---------- SUPPLIED ENTRIES ----------
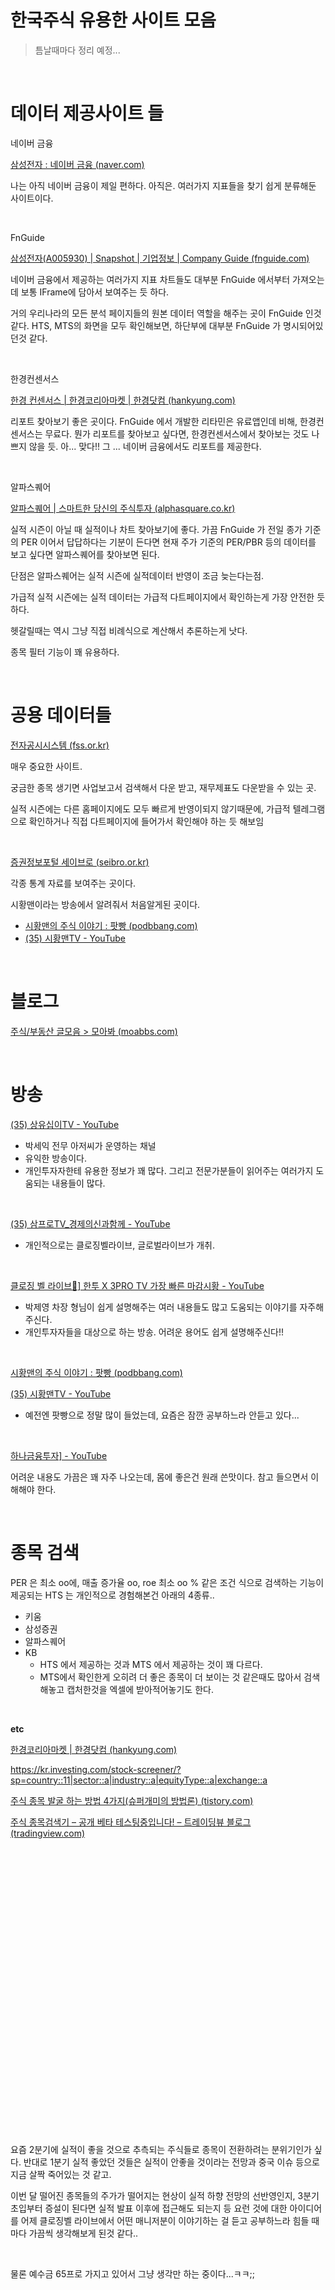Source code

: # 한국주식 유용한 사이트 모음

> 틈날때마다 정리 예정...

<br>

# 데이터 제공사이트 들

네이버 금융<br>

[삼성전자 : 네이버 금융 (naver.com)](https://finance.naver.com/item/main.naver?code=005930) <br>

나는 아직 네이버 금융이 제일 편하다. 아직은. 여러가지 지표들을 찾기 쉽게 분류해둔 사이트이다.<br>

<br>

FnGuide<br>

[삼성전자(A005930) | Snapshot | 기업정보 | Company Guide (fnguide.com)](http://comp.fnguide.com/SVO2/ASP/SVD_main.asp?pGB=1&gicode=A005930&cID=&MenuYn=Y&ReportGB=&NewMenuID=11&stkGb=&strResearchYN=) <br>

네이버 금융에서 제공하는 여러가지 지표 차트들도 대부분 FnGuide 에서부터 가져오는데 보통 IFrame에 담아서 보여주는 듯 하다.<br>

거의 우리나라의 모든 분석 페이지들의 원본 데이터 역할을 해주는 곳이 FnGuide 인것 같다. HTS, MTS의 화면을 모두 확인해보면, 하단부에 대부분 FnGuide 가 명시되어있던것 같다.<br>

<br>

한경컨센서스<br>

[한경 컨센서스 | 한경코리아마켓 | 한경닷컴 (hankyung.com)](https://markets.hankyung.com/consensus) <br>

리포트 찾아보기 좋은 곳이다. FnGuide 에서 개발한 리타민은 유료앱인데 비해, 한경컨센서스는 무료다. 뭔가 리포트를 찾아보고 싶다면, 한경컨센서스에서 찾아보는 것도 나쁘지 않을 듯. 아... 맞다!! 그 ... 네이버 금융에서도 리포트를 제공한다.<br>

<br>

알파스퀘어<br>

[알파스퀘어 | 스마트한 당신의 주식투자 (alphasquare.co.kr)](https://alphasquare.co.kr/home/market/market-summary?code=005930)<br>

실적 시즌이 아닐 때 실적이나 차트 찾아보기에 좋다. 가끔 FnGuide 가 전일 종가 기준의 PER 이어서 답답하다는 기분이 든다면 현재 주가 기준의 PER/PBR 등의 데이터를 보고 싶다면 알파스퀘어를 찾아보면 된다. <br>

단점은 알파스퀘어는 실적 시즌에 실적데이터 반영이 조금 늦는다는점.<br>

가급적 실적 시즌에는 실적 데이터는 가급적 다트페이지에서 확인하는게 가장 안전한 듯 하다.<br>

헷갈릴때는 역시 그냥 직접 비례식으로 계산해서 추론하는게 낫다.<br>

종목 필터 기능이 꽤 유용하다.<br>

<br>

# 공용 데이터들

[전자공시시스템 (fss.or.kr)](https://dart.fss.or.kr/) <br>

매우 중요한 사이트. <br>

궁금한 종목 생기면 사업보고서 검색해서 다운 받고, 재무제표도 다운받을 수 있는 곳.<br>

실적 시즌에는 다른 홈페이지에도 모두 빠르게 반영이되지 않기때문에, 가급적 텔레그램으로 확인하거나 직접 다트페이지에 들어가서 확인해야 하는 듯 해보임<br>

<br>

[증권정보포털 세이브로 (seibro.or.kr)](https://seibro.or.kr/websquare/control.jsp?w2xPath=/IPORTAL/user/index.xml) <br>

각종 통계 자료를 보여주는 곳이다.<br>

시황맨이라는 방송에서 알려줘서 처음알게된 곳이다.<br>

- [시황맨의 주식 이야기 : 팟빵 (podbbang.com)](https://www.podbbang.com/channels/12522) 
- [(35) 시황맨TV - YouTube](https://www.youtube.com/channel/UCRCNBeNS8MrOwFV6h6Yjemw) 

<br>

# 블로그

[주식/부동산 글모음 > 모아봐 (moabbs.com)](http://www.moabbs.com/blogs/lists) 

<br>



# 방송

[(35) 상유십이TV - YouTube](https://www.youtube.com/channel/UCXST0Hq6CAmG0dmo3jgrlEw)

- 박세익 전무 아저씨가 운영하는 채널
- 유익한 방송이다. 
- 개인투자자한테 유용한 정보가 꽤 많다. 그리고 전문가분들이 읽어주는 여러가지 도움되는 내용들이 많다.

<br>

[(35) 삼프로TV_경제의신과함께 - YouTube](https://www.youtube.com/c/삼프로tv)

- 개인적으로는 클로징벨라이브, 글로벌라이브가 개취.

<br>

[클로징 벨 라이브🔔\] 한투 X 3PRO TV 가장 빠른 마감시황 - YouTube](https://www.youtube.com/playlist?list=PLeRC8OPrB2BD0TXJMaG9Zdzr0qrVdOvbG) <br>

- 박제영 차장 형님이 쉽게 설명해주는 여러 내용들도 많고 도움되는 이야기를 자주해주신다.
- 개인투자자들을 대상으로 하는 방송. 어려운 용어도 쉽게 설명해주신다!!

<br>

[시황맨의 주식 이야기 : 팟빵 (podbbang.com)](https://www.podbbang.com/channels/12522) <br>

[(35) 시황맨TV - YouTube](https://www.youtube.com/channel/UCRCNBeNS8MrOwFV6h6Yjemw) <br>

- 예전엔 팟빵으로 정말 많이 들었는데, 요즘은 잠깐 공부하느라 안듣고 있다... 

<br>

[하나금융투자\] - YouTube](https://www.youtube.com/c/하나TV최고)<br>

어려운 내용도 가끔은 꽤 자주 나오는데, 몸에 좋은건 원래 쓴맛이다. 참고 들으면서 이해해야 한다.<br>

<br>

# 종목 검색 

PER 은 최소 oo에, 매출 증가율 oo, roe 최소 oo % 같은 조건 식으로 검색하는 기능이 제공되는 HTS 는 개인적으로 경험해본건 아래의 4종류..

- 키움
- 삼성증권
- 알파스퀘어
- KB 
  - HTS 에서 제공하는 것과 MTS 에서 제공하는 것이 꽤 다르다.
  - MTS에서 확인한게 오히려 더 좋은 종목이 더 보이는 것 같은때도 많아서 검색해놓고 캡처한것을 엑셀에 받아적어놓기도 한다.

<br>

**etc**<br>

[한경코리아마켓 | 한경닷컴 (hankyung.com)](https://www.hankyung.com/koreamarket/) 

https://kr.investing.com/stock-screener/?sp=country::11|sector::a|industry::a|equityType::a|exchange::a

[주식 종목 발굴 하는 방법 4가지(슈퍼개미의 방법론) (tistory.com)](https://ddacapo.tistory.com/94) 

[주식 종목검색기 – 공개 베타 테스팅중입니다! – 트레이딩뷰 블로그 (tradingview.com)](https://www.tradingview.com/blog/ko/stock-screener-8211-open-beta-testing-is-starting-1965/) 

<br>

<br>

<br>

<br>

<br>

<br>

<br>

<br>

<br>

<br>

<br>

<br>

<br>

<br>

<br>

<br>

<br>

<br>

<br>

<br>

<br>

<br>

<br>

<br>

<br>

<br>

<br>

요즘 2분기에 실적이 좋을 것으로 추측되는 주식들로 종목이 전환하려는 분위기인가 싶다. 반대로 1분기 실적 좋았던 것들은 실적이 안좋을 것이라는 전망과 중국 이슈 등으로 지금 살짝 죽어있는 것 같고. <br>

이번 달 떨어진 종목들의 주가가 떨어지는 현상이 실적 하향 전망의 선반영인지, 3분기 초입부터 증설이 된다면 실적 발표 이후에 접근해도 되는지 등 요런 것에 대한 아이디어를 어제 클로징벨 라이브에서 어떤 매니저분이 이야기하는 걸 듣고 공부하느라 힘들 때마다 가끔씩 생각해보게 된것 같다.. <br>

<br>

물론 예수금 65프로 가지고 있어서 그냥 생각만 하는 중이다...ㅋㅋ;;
----------
GOAL OF THE EXERCISE -> Print the listing again exactly, please. Keep the pictures out of it.

SOLUTION FOR THIS EXERCISE ->
Source code

: # 한국주식 유용한 사이트 모음

> 틈날때마다 정리 예정...

<br>

# 데이터 제공사이트 들

네이버 금융<br>

[삼성전자 : 네이버 금융 (naver.com)](https://finance.naver.com/item/main.naver?code=005930) <br>

나는 아직 네이버 금융이 제일 편하다. 아직은. 여러가지 지표들을 찾기 쉽게 분류해둔 사이트이다.<br>

<br>

FnGuide<br>

[삼성전자(A005930) | Snapshot | 기업정보 | Company Guide (fnguide.com)](http://comp.fnguide.com/SVO2/ASP/SVD_main.asp?pGB=1&gicode=A005930&cID=&MenuYn=Y&ReportGB=&NewMenuID=11&stkGb=&strResearchYN=) <br>

네이버 금융에서 제공하는 여러가지 지표 차트들도 대부분 FnGuide 에서부터 가져오는데 보통 IFrame에 담아서 보여주는 듯 하다.<br>

거의 우리나라의 모든 분석 페이지들의 원본 데이터 역할을 해주는 곳이 FnGuide 인것 같다. HTS, MTS의 화면을 모두 확인해보면, 하단부에 대부분 FnGuide 가 명시되어있던것 같다.<br>

<br>

한경컨센서스<br>

[한경 컨센서스 | 한경코리아마켓 | 한경닷컴 (hankyung.com)](https://markets.hankyung.com/consensus) <br>

리포트 찾아보기 좋은 곳이다. FnGuide 에서 개발한 리타민은 유료앱인데 비해, 한경컨센서스는 무료다. 뭔가 리포트를 찾아보고 싶다면, 한경컨센서스에서 찾아보는 것도 나쁘지 않을 듯. 아... 맞다!! 그 ... 네이버 금융에서도 리포트를 제공한다.<br>

<br>

알파스퀘어<br>

[알파스퀘어 | 스마트한 당신의 주식투자 (alphasquare.co.kr)](https://alphasquare.co.kr/home/market/market-summary?code=005930)<br>

실적 시즌이 아닐 때 실적이나 차트 찾아보기에 좋다. 가끔 FnGuide 가 전일 종가 기준의 PER 이어서 답답하다는 기분이 든다면 현재 주가 기준의 PER/PBR 등의 데이터를 보고 싶다면 알파스퀘어를 찾아보면 된다. <br>

단점은 알파스퀘어는 실적 시즌에 실적데이터 반영이 조금 늦는다는점.<br>

가급적 실적 시즌에는 실적 데이터는 가급적 다트페이지에서 확인하는게 가장 안전한 듯 하다.<br>

헷갈릴때는 역시 그냥 직접 비례식으로 계산해서 추론하는게 낫다.<br>

종목 필터 기능이 꽤 유용하다.<br>

<br>

# 공용 데이터들

[전자공시시스템 (fss.or.kr)](https://dart.fss.or.kr/) <br>

매우 중요한 사이트. <br>

궁금한 종목 생기면 사업보고서 검색해서 다운 받고, 재무제표도 다운받을 수 있는 곳.<br>

실적 시즌에는 다른 홈페이지에도 모두 빠르게 반영이되지 않기때문에, 가급적 텔레그램으로 확인하거나 직접 다트페이지에 들어가서 확인해야 하는 듯 해보임<br>

<br>

[증권정보포털 세이브로 (seibro.or.kr)](https://seibro.or.kr/websquare/control.jsp?w2xPath=/IPORTAL/user/index.xml) <br>

각종 통계 자료를 보여주는 곳이다.<br>

시황맨이라는 방송에서 알려줘서 처음알게된 곳이다.<br>

- [시황맨의 주식 이야기 : 팟빵 (podbbang.com)](https://www.podbbang.com/channels/12522) 
- [(35) 시황맨TV - YouTube](https://www.youtube.com/channel/UCRCNBeNS8MrOwFV6h6Yjemw) 

<br>

# 블로그

[주식/부동산 글모음 > 모아봐 (moabbs.com)](http://www.moabbs.com/blogs/lists) 

<br>



# 방송

[(35) 상유십이TV - YouTube](https://www.youtube.com/channel/UCXST0Hq6CAmG0dmo3jgrlEw)

- 박세익 전무 아저씨가 운영하는 채널
- 유익한 방송이다. 
- 개인투자자한테 유용한 정보가 꽤 많다. 그리고 전문가분들이 읽어주는 여러가지 도움되는 내용들이 많다.

<br>

[(35) 삼프로TV_경제의신과함께 - YouTube](https://www.youtube.com/c/삼프로tv)

- 개인적으로는 클로징벨라이브, 글로벌라이브가 개취.

<br>

[클로징 벨 라이브🔔\] 한투 X 3PRO TV 가장 빠른 마감시황 - YouTube](https://www.youtube.com/playlist?list=PLeRC8OPrB2BD0TXJMaG9Zdzr0qrVdOvbG) <br>

- 박제영 차장 형님이 쉽게 설명해주는 여러 내용들도 많고 도움되는 이야기를 자주해주신다.
- 개인투자자들을 대상으로 하는 방송. 어려운 용어도 쉽게 설명해주신다!!

<br>

[시황맨의 주식 이야기 : 팟빵 (podbbang.com)](https://www.podbbang.com/channels/12522) <br>

[(35) 시황맨TV - YouTube](https://www.youtube.com/channel/UCRCNBeNS8MrOwFV6h6Yjemw) <br>

- 예전엔 팟빵으로 정말 많이 들었는데, 요즘은 잠깐 공부하느라 안듣고 있다... 

<br>

[하나금융투자\] - YouTube](https://www.youtube.com/c/하나TV최고)<br>

어려운 내용도 가끔은 꽤 자주 나오는데, 몸에 좋은건 원래 쓴맛이다. 참고 들으면서 이해해야 한다.<br>

<br>

# 종목 검색 

PER 은 최소 oo에, 매출 증가율 oo, roe 최소 oo % 같은 조건 식으로 검색하는 기능이 제공되는 HTS 는 개인적으로 경험해본건 아래의 4종류..

- 키움
- 삼성증권
- 알파스퀘어
- KB 
  - HTS 에서 제공하는 것과 MTS 에서 제공하는 것이 꽤 다르다.
  - MTS에서 확인한게 오히려 더 좋은 종목이 더 보이는 것 같은때도 많아서 검색해놓고 캡처한것을 엑셀에 받아적어놓기도 한다.

<br>

**etc**<br>

[한경코리아마켓 | 한경닷컴 (hankyung.com)](https://www.hankyung.com/koreamarket/) 

https://kr.investing.com/stock-screener/?sp=country::11|sector::a|industry::a|equityType::a|exchange::a

[주식 종목 발굴 하는 방법 4가지(슈퍼개미의 방법론) (tistory.com)](https://ddacapo.tistory.com/94) 

[주식 종목검색기 – 공개 베타 테스팅중입니다! – 트레이딩뷰 블로그 (tradingview.com)](https://www.tradingview.com/blog/ko/stock-screener-8211-open-beta-testing-is-starting-1965/) 

<br>

<br>

<br>

<br>

<br>

<br>

<br>

<br>

<br>

<br>

<br>

<br>

<br>

<br>

<br>

<br>

<br>

<br>

<br>

<br>

<br>

<br>

<br>

<br>

<br>

<br>

<br>

요즘 2분기에 실적이 좋을 것으로 추측되는 주식들로 종목이 전환하려는 분위기인가 싶다. 반대로 1분기 실적 좋았던 것들은 실적이 안좋을 것이라는 전망과 중국 이슈 등으로 지금 살짝 죽어있는 것 같고. <br>

이번 달 떨어진 종목들의 주가가 떨어지는 현상이 실적 하향 전망의 선반영인지, 3분기 초입부터 증설이 된다면 실적 발표 이후에 접근해도 되는지 등 요런 것에 대한 아이디어를 어제 클로징벨 라이브에서 어떤 매니저분이 이야기하는 걸 듣고 공부하느라 힘들 때마다 가끔씩 생각해보게 된것 같다.. <br>

<br>

물론 예수금 65프로 가지고 있어서 그냥 생각만 하는 중이다...ㅋㅋ;;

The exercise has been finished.